*Task description*: Copy exactly, line for line, the part of the listing from the line containing "## 12. References" through its last line, and nothing else.

Start of Data for review

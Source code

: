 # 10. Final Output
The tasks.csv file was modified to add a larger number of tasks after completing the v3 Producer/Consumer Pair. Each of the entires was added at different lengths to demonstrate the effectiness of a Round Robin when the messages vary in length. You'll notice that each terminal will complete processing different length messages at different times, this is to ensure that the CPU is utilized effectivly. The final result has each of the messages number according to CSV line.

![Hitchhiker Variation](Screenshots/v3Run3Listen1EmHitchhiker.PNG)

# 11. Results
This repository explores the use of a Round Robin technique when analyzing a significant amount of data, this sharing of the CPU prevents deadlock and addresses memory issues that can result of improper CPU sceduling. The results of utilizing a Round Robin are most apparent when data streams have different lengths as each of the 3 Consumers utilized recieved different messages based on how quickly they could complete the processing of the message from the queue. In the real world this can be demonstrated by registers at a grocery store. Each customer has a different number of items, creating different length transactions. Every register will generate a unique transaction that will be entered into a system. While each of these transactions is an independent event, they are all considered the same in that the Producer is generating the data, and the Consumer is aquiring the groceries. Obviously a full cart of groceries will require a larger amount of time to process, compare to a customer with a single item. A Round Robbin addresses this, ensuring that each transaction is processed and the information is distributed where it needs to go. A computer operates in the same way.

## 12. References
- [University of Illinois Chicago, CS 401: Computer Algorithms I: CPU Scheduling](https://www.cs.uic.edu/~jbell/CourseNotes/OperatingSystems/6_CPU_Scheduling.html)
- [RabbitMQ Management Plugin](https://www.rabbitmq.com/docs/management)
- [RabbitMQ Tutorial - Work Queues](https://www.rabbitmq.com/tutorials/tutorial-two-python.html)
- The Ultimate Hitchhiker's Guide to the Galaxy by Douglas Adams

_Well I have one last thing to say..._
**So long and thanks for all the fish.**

End of Data for review

*Solution below*:
## 12. References
- [University of Illinois Chicago, CS 401: Computer Algorithms I: CPU Scheduling](https://www.cs.uic.edu/~jbell/CourseNotes/OperatingSystems/6_CPU_Scheduling.html)
- [RabbitMQ Management Plugin](https://www.rabbitmq.com/docs/management)
- [RabbitMQ Tutorial - Work Queues](https://www.rabbitmq.com/tutorials/tutorial-two-python.html)
- The Ultimate Hitchhiker's Guide to the Galaxy by Douglas Adams

_Well I have one last thing to say..._
**So long and thanks for all the fish.**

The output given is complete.